(Sept. 5) BOULDER, Colo. — Fresh produce is playing a key role in a major natural foods retailer’s expansion plans.

Wild Oats Markets Inc., Boulder, plans to open 58 stores during the next three years: 13 in 2002, 20 in 2004 and 25 in 2005.

The stores will focus on produce by moving more fresh fruit and vegetables to the front of the stores.

“Our customers like fresh produce, and we understand the importance of fresh produce in the business strategy,” said Doug Ranno, Wild Oats Markets’ vice president of produce and floral. “We will continue to make that an important part of our business.”

Wild Oats Markets Sept. 4 announced it had completed the sale of 4.45 million shares of its common stock priced at $11.50 a piece. Most of the long-awaited stock offering — $48.3 million — will be used to open stores and remodel others.

A major investment firm Aug. 30 cut its Wild Oats Markets rating from “neutral” to “sell.” A Merrill Lynch analyst cited dilution from the equity offering as well as the retailer’s large exposure to options expenses as reasons for the stock’s decline. Wild Oats Markets’ stock increased after the expansion announcement but traded down sharply following the downgrade that occurred two days later.

Wild Oats Markets’ Nasdaq stock closed Sept. 5 at $11.71.


Mark Mulcahy, organic produce industry consultant and president of Organic Options, Glen Ellen, Calif., said the expansion will be a smart move for the organic and retailing industries.

“They’re seeing the writing on the wall,” he said. “Produce departments are a store’s calling card and are the reason people choose a store. In recent studies, fresh produce accounts for 40% of the entire organic foods market. People can find mediocre produce anywhere.”

Stores recently opened in California communities of Long Beach and Irvine emphasize fresh produce.

“Produce is the primary item people think of when it comes to organic,” said Sonja Tuitele, Wild Oats Markets’ director of corporate communications.


“While we have organic products throughout the store, we really see produce as a gateway item to introduce customers to more of our natural organic offerings. It’s what we’re known for.”

The store expansions, Tuitele said, are a part of the company’s growth strategy that will provide more customer-shopping options.

“It makes more sense operationally, when you look at logistics and distribution,” Tuitele said. “It will have more benefits by having a larger number of stores in a specific market. We also see a lot of opportunity to go into untapped markets down the road.”

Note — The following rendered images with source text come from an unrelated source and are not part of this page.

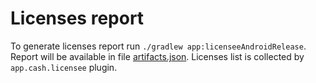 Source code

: # Licenses report

To generate licenses report run `./gradlew app:licenseeAndroidRelease`.
Report will be available in file [artifacts.json](../app/build/reports/licensee/androidRelease/artifacts.json).
Licenses list is collected by `app.cash.licensee` plugin. 
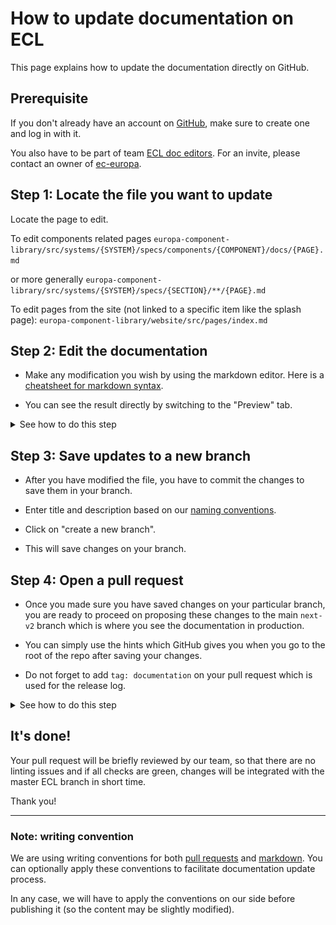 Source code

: # How to update documentation on ECL

This page explains how to update the documentation directly on GitHub.

## Prerequisite

If you don't already have an account on [GitHub](https://github.com/login), make
sure to create one and log in with it.

You also have to be part of team
[ECL doc editors](https://github.com/orgs/ec-europa/teams/ecl-doc-editors/). For
an invite, please contact an owner of
[ec-europa](https://github.com/orgs/ec-europa/people?utf8=%E2%9C%93&query=%20role%3Aowner).

## Step 1: Locate the file you want to update

Locate the page to edit.

To edit components related pages
`europa-component-library/src/systems/{SYSTEM}/specs/components/{COMPONENT}/docs/{PAGE}.md`

or more generally
`europa-component-library/src/systems/{SYSTEM}/specs/{SECTION}/**/{PAGE}.md`

To edit pages from the site (not linked to a specific item like the splash page):
`europa-component-library/website/src/pages/index.md`

## Step 2: Edit the documentation

* Make any modification you wish by using the markdown editor. Here is a
  [cheatsheet for markdown syntax](https://guides.github.com/features/mastering-markdown/).

* You can see the result directly by switching to the "Preview" tab.

<details><summary>See how to do this step</summary>

![Preview changes](../src/systems/ec/implementations/vanilla/styleguide/static/assets/screenshots/edit-preview-changes.gif)

</details>

## Step 3: Save updates to a new branch

* After you have modified the file, you have to commit the changes to save them
  in your branch.

* Enter title and description based on our [naming conventions](./conventions/git.md).

* Click on "create a new branch".

* This will save changes on your branch.


## Step 4: Open a pull request

* Once you made sure you have saved changes on your particular branch, you are
  ready to proceed on proposing these changes to the main `next-v2` branch which
  is where you see the documentation in production.

* You can simply use the hints which GitHub gives you when you go to the root of
  the repo after saving your changes.

* Do not forget to add `tag: documentation` on your pull request which is used
  for the release log.

<details><summary>See how to do this step</summary>

![Open a pull request](../src/systems/ec/implementations/vanilla/styleguide/static/assets/screenshots/open-pull-request.gif)

</details>

## It's done!

Your pull request will be briefly reviewed by our team, so that there are no
linting issues and if all checks are green, changes will be integrated with the
master ECL branch in short time.

Thank you!

---

### Note: writing convention

We are using writing conventions for both
[pull requests](./conventions/git.md)
and
[markdown](./conventions/markdown.md).
You can optionally apply these conventions to facilitate documentation update
process.

In any case, we will have to apply the conventions on our side before publishing
it (so the content may be slightly modified).
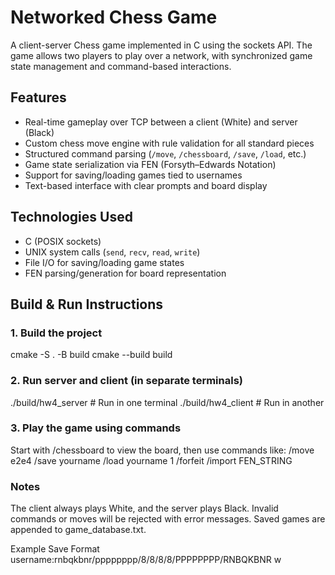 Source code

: # Networked Chess Game

A client-server Chess game implemented in C using the sockets API. The game allows two players to play over a network, with synchronized game state management and command-based interactions. 

## Features

- Real-time gameplay over TCP between a client (White) and server (Black)
- Custom chess move engine with rule validation for all standard pieces
- Structured command parsing (`/move`, `/chessboard`, `/save`, `/load`, etc.)
- Game state serialization via FEN (Forsyth–Edwards Notation)
- Support for saving/loading games tied to usernames
- Text-based interface with clear prompts and board display

## Technologies Used

- C (POSIX sockets)
- UNIX system calls (`send`, `recv`, `read`, `write`)
- File I/O for saving/loading game states
- FEN parsing/generation for board representation

## Build & Run Instructions

### 1. Build the project
cmake -S . -B build
cmake --build build


### 2. Run server and client (in separate terminals)
./build/hw4_server    # Run in one terminal
./build/hw4_client    # Run in another


### 3. Play the game using commands
Start with /chessboard to view the board, then use commands like:
/move e2e4
/save yourname
/load yourname 1
/forfeit
/import FEN_STRING


### Notes
The client always plays White, and the server plays Black.
Invalid commands or moves will be rejected with error messages.
Saved games are appended to game_database.txt.

Example Save Format
username:rnbqkbnr/pppppppp/8/8/8/8/PPPPPPPP/RNBQKBNR w
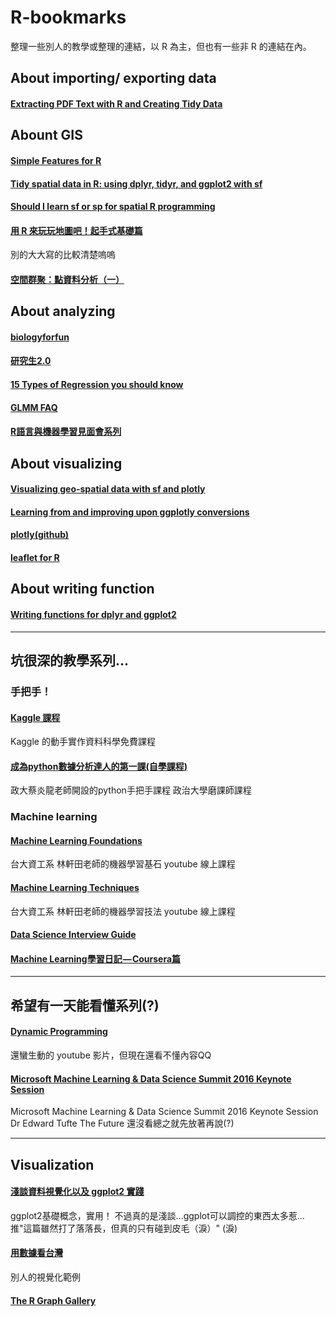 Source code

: # R-bookmarks
整理一些別人的教學或整理的連結，以 R 為主，但也有一些非 R 的連結在內。

## About importing/ exporting data

#### [Extracting PDF Text with R and Creating Tidy Data](https://www.r-bloggers.com/extracting-pdf-text-with-r-and-creating-tidy-data/)


## Abount GIS

#### [Simple Features for R](https://cran.r-project.org/web/packages/sf/vignettes/sf1.html#sfc-simple-feature-geometry-list-column)

#### [Tidy spatial data in R: using dplyr, tidyr, and ggplot2 with sf](http://strimas.com/r/tidy-sf/)

#### [Should I learn sf or sp for spatial R programming](https://www.r-bloggers.com/should-i-learn-sf-or-sp-for-spatial-r-programming/)

#### [用 R 來玩玩地圖吧！起手式基礎篇](http://map-testing.blogspot.tw/2016/09/r.html)
別的大大寫的比較清楚嗚嗚

#### [空間群聚：點資料分析（一）](http://map-testing.blogspot.tw/2016/09/blog-post_26.html)

## About analyzing

#### [biologyforfun](https://biologyforfun.wordpress.com/)

#### [研究生2.0](https://researcher20.com/2010/10/29/stats-concepts-index/)

#### [15 Types of Regression you should know](https://www.r-bloggers.com/15-types-of-regression-you-should-know/)

#### [GLMM FAQ](https://bbolker.github.io/mixedmodels-misc/glmmFAQ.html#model-extensions-overdispersion-zero-inflation)

#### [R語言與機器學習見面會系列](https://ithelp.ithome.com.tw/users/20103434/ironman/1056?page=2)


## About visualizing

#### [Visualizing geo-spatial data with sf and plotly](https://www.r-bloggers.com/visualizing-geo-spatial-data-with-sf-and-plotly/)

#### [Learning from and improving upon ggplotly conversions](https://blog.cpsievert.me/2018/01/30/learning-improving-ggplotly-geom-sf/)

#### [plotly(github)](https://github.com/ropensci/plotly)

#### [leaflet for R](https://rstudio.github.io/leaflet/markers.html)

## About writing function

#### [Writing functions for dplyr and ggplot2](https://www.r-bloggers.com/writing-functions-for-dplyr-and-ggplot2-april-2-2018/)

----

## 坑很深的教學系列...

### 手把手！

#### [Kaggle 課程](https://www.kaggle.com/learn/overview)
Kaggle 的動手實作資料科學免費課程

#### [成為python數據分析達人的第一課(自學課程)](http://moocs.nccu.edu.tw/course/123/intro)
政大蔡炎龍老師開設的python手把手課程 政治大學磨課師課程

### Machine learning

#### [Machine Learning Foundations](https://www.youtube.com/watch?v=nQvpFSMPhr0&list=PLXVfgk9fNX2I7tB6oIINGBmW50rrmFTqf)
台大資工系 林軒田老師的機器學習基石 youtube 線上課程

#### [Machine Learning Techniques](https://www.youtube.com/watch?v=A-GxGCCAIrg&list=PLXVfgk9fNX2IQOYPmqjqWsNUFl2kpk1U2)
台大資工系 林軒田老師的機器學習技法 youtube 線上課程

#### [Data Science Interview Guide](https://towardsdatascience.com/data-science-interview-guide-4ee9f5dc778)

#### [Machine Learning學習日記 — Coursera篇 ](https://medium.com/@ken90242/machine-learning%E5%AD%B8%E7%BF%92%E6%97%A5%E8%A8%98-coursera%E7%AF%87-%E6%A5%94%E5%AD%90-b4843f5d9e49)
----

## 希望有一天能看懂系列(?)

#### [Dynamic Programming](https://www.youtube.com/watch?v=DiAtV7SneRE)
還蠻生動的 youtube 影片，但現在還看不懂內容QQ

#### [Microsoft Machine Learning & Data Science Summit 2016 Keynote Session](https://www.youtube.com/watch?v=rHUDJ8RyseQ)
Microsoft Machine Learning & Data Science Summit 2016 Keynote Session Dr Edward Tufte The Future
還沒看總之就先放著再說(?)

----
## Visualization

#### [淺談資料視覺化以及 ggplot2 實踐](https://leemengtaiwan.github.io/data-visualization-from-matplotlib-to-ggplot2.html)
ggplot2基礎概念，實用！ 不過真的是淺談...ggplot可以調控的東西太多惹...
推"這篇雖然打了落落長，但真的只有碰到皮毛（淚）" (淚)

#### [用數據看台灣](https://www.taiwanstat.com/realtime/)
別人的視覺化範例

#### [The R Graph Gallery](https://www.r-graph-gallery.com/)
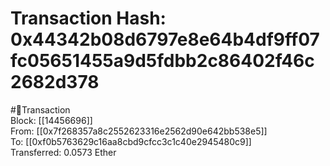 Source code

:
Transaction Hash: 0x44342b08d6797e8e64b4df9ff07fc05651455a9d5fdbb2c86402f46c2682d378
====================================================================================
  
#💸Transaction  
Block: [[14456696]]  
From: [[0x7f268357a8c2552623316e2562d90e642bb538e5]]  
To: [[0xf0b5763629c16aa8cbd9cfcc3c1c40e2945480c9]]  
Transferred: 0.0573 Ether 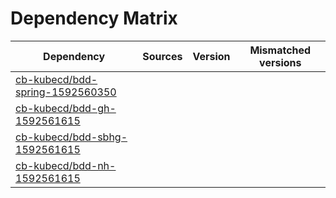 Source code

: # Dependency Matrix

Dependency | Sources | Version | Mismatched versions
---------- | ------- | ------- | -------------------
[cb-kubecd/bdd-spring-1592560350](https://github.com/cb-kubecd/bdd-spring-1592560350.git) |  | []() | 
[cb-kubecd/bdd-gh-1592561615](https://github.com/cb-kubecd/bdd-gh-1592561615.git) |  | []() | 
[cb-kubecd/bdd-sbhg-1592561615](https://github.com/cb-kubecd/bdd-sbhg-1592561615.git) |  | []() | 
[cb-kubecd/bdd-nh-1592561615](https://github.com/cb-kubecd/bdd-nh-1592561615.git) |  | []() | 
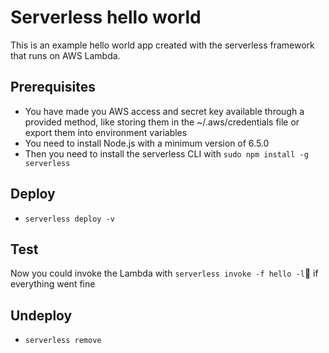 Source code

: # Serverless hello world
This is an example hello world app created with the serverless framework that runs on AWS Lambda.


## Prerequisites

* You have made you AWS access and secret key available through a provided method, like storing them in the ~/.aws/credentials file or export them into environment variables
* You need to install Node.js  with a minimum version of 6.5.0 
* Then you need to install the serverless CLI with `sudo npm install -g serverless`


## Deploy

* `serverless deploy -v`


## Test

Now you could invoke the Lambda with `serverless invoke -f hello -l` if everything went fine


## Undeploy

* `serverless remove` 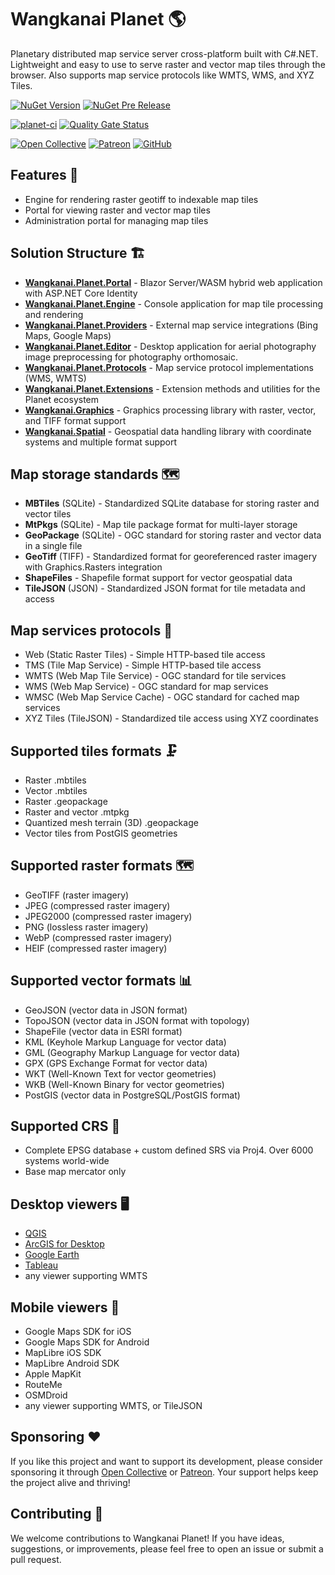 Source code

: # Wangkanai Planet 🌎

Planetary distributed map service server cross-platform built with C#.NET.
Lightweight and easy to use to serve raster and vector map tiles through the browser.
Also supports map service protocols like WMTS, WMS, and XYZ Tiles.

[![NuGet Version](https://img.shields.io/nuget/v/wangkanai.planet)](https://www.nuget.org/packages/wangkanai.planet)
[![NuGet Pre Release](https://img.shields.io/nuget/vpre/wangkanai.planet)](https://www.nuget.org/packages/wangkanai.planet)

[![planet-ci](https://github.com/wangkanai/planet/actions/workflows/dotnet.yml/badge.svg)](https://github.com/wangkanai/caster/actions/workflows/dotnet.yml)
[![Quality Gate Status](https://sonarcloud.io/api/project_badges/measure?project=wangkanai_planet&metric=alert_status)](https://sonarcloud.io/summary/new_code?id=wangkanai_planet)

[![Open Collective](https://img.shields.io/badge/open%20collective-support%20me-3385FF.svg)](https://opencollective.com/wangkanai)
[![Patreon](https://img.shields.io/badge/patreon-support%20me-d9643a.svg)](https://www.patreon.com/wangkanai)
[![GitHub](https://img.shields.io/github/license/wangkanai/caster)](https://github.com/wangkanai/caster/blob/main/LICENSE)

## Features 🌟

- Engine for rendering raster geotiff to indexable map tiles
- Portal for viewing raster and vector map tiles
- Administration portal for managing map tiles

## Solution Structure 🏗️

- **[Wangkanai.Planet.Portal](Portal)** - Blazor Server/WASM hybrid web application with ASP.NET Core Identity
- **[Wangkanai.Planet.Engine](Engine)** - Console application for map tile processing and rendering
- **[Wangkanai.Planet.Providers](Providers)** - External map service integrations (Bing Maps, Google Maps)
- **[Wangkanai.Planet.Editor](Editor)** - Desktop application for aerial photography image preprocessing for photography orthomosaic.
- **[Wangkanai.Planet.Protocols](Protocols)** - Map service protocol implementations (WMS, WMTS)
- **[Wangkanai.Planet.Extensions](Extensions)** - Extension methods and utilities for the Planet ecosystem
- **[Wangkanai.Graphics](Graphics)** - Graphics processing library with raster, vector, and TIFF format support
- **[Wangkanai.Spatial](Spatial)** - Geospatial data handling library with coordinate systems and multiple format support


## Map storage standards ️🗺️

- **MBTiles** (SQLite) - Standardized SQLite database for storing raster and vector tiles
- **MtPkgs** (SQLite) - Map tile package format for multi-layer storage
- **GeoPackage** (SQLite) - OGC standard for storing raster and vector data in a single file
- **GeoTiff** (TIFF) - Standardized format for georeferenced raster imagery with Graphics.Rasters integration
- **ShapeFiles** - Shapefile format support for vector geospatial data
- **TileJSON** (JSON) - Standardized JSON format for tile metadata and access

## Map services protocols 📡

- Web (Static Raster Tiles)    - Simple HTTP-based tile access
- TMS (Tile Map Service)       - Simple HTTP-based tile access
- WMTS (Web Map Tile Service)  - OGC standard for tile services
- WMS  (Web Map Service)       - OGC standard for map services
- WMSC (Web Map Service Cache) - OGC standard for cached map services
- XYZ Tiles (TileJSON)         - Standardized tile access using XYZ coordinates

## Supported tiles formats 🗜️

- Raster .mbtiles
- Vector .mbtiles
- Raster .geopackage
- Raster and vector .mtpkg
- Quantized mesh terrain (3D) .geopackage
- Vector tiles from PostGIS geometries

## Supported raster formats 🗺️

- GeoTIFF (raster imagery)
- JPEG (compressed raster imagery)
- JPEG2000 (compressed raster imagery)
- PNG (lossless raster imagery)
- WebP (compressed raster imagery)
- HEIF (compressed raster imagery)

## Supported vector formats 📊

- GeoJSON (vector data in JSON format)
- TopoJSON (vector data in JSON format with topology)
- ShapeFile (vector data in ESRI format)
- KML (Keyhole Markup Language for vector data)
- GML (Geography Markup Language for vector data)
- GPX (GPS Exchange Format for vector data)
- WKT (Well-Known Text for vector geometries)
- WKB (Well-Known Binary for vector geometries)
- PostGIS (vector data in PostgreSQL/PostGIS format)

## Supported CRS 🏁

- Complete EPSG database + custom defined SRS via Proj4. Over 6000 systems world-wide
- Base map mercator only

## Desktop viewers 🖥️

- [QGIS](https://www.qgis.org/en/site/)
- [ArcGIS for Desktop](https://www.esri.com/en-us/arcgis/products/arcgis-desktop/overview)
- [Google Earth](https://www.google.com/earth/)
- [Tableau](https://www.tableau.com/)
- any viewer supporting WMTS

## Mobile viewers 📱

- Google Maps SDK for iOS
- Google Maps SDK for Android
- MapLibre iOS SDK
- MapLibre Android SDK
- Apple MapKit
- RouteMe
- OSMDroid
- any viewer supporting WMTS, or TileJSON

## Sponsoring ❤️

If you like this project and want to support its development,
please consider sponsoring it through [Open Collective](https://opencollective.com/wangkanai)
or [Patreon](https://www.patreon.com/wangkanai).
Your support helps keep the project alive and thriving!

## Contributing 🤝

We welcome contributions to Wangkanai Planet!
If you have ideas, suggestions, or improvements, please feel free to open an issue or submit a pull request.
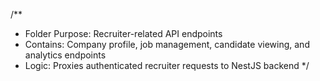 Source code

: /\*\*

- Folder Purpose: Recruiter-related API endpoints
- Contains: Company profile, job management, candidate viewing, and analytics endpoints
- Logic: Proxies authenticated recruiter requests to NestJS backend
  \*/
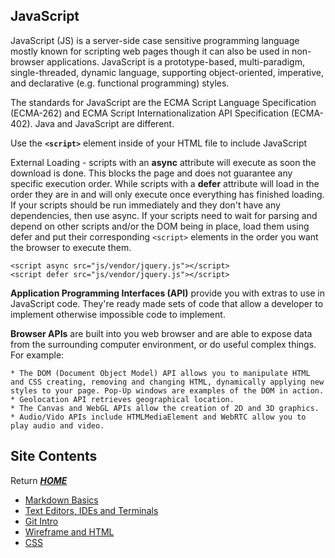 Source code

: ## JavaScript

JavaScript (JS) is a server-side case sensitive programming language mostly known for scripting web pages though it can also be used in non-browser applications. JavaScript is a prototype-based, multi-paradigm, single-threaded, dynamic language, supporting object-oriented, imperative, and declarative (e.g. functional programming) styles.

The standards for JavaScript are the ECMA Script Language Specification (ECMA-262) and ECMA Script Internationalization API Specification (ECMA-402). Java and JavaScript are different. 

Use the **`<script>`** element inside of your HTML file to include JavaScript

External Loading - scripts with an **async** attribute will execute as soon the download is done. This blocks the page and does not guarantee any specific execution order. While scripts with a **defer** attribute will load in the order they are in and will only execute once everything has finished loading. If your scripts should be run immediately and they don't have any dependencies, then use async. If your scripts need to wait for parsing and depend on other scripts and/or the DOM being in place, load them using defer and put their corresponding `<script>` elements in the order you want the browser to execute them.

`<script async src="js/vendor/jquery.js"></script>`\
`<script defer src="js/vendor/jquery.js"></script>`


**Application Programming Interfaces (API)** provide you with extras to use in JavaScript code. They're ready made sets of code that allow a developer to implement otherwise impossible code to implement. 

**Browser APIs** are built into you web browser and are able to expose data from the surrounding computer environment, or do useful complex things. For example:

    * The DOM (Document Object Model) API allows you to manipulate HTML and CSS creating, removing and changing HTML, dynamically applying new styles to your page. Pop-Up windows are examples of the DOM in action.
    * Geolocation API retrieves geographical location.
    * The Canvas and WebGL APIs allow the creation of 2D and 3D graphics.
    * Audio/Vido APIs include HTMLMediaElement and WebRTC allow you to play audio and video. 



## Site Contents
Return [**_HOME_**](https://DustinHall.github.io/reading-notes) 
* [Markdown Basics](https://dustinhall.github.io/reading-notes/markdown)
* [Text Editors, IDEs and Terminals](https://dustinhall.github.io/reading-notes/text-editor)
* [Git Intro](https://dustinhall.github.io/reading-notes/git-intro)
* [Wireframe and HTML](https://dustinhall.github.io/reading-notes/wireframe-html)
* [CSS](https://dustinhall.github.io/reading-notes/css) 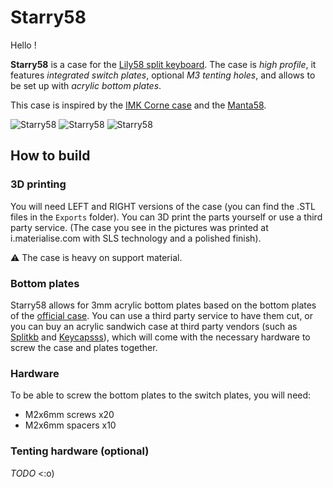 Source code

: # Starry58

Hello !

**Starry58** is a case for the
[Lily58 split keyboard](https://github.com/kata0510/Lily58).
The case is *high profile*, it features *integrated switch plates*,
optional *M3 tenting holes*, and allows to be set up with *acrylic bottom
plates*.

This case is inspired by the
[IMK Corne case](https://imkulio.com/build-guide.html) and the
[Manta58](https://teddit.net/r/MechanicalKeyboards/comments/r0mptz/ic_manta58_a_unique_3dprinted_lily58_case/).

![Starry58](assets/pic1.JPG?raw=true "Starry58")
![Starry58](assets/pic2.JPG?raw=true "Starry58")
![Starry58](assets/pic3.JPG?raw=true "Starry58")

## How to build

### 3D printing

You will need LEFT and RIGHT versions of the case (you can find the .STL files
in the `Exports` folder). You can 3D print the parts yourself or use a third
party service. (The case you see in the pictures was printed at
i.materialise.com with SLS technology and a polished finish).

:warning: The case is heavy on support material.

### Bottom plates

Starry58 allows for 3mm acrylic bottom plates based on the bottom plates of the
[official case](https://github.com/kata0510/Lily58/tree/master/case). You can
use a third party service to have them cut, or you can buy an acrylic sandwich
case at third party vendors (such as
[Splitkb](https://splitkb.com/products/lily58-acrylic-plate-case) and
[Keycapsss](https://keycapsss.com/keyboard-parts/cases/82/lily58-acrylic-plate-case)),
which will come with the necessary hardware to screw the case and plates together.

### Hardware

To be able to screw the bottom plates to the switch plates, you will need:

- M2x6mm screws x20
- M2x6mm spacers x10

### Tenting hardware (optional)

*TODO* <:o)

The stock downgrade could be a “kind of a wait and see thing,” Mulcahy said.

An aggressive acquisition streak during the late 1990s put the retailer in debt. Mulcahy said Wild Oats Markets’ new chief executive officer, Perry Odak, is leading the company in a direction that should help the company’s bottom line and the organic retailing industry.

Wild Oats Markets operates 101 stores in 23 states, primarily in the Southwest. The stores offer more than 175 fresh organic produce items.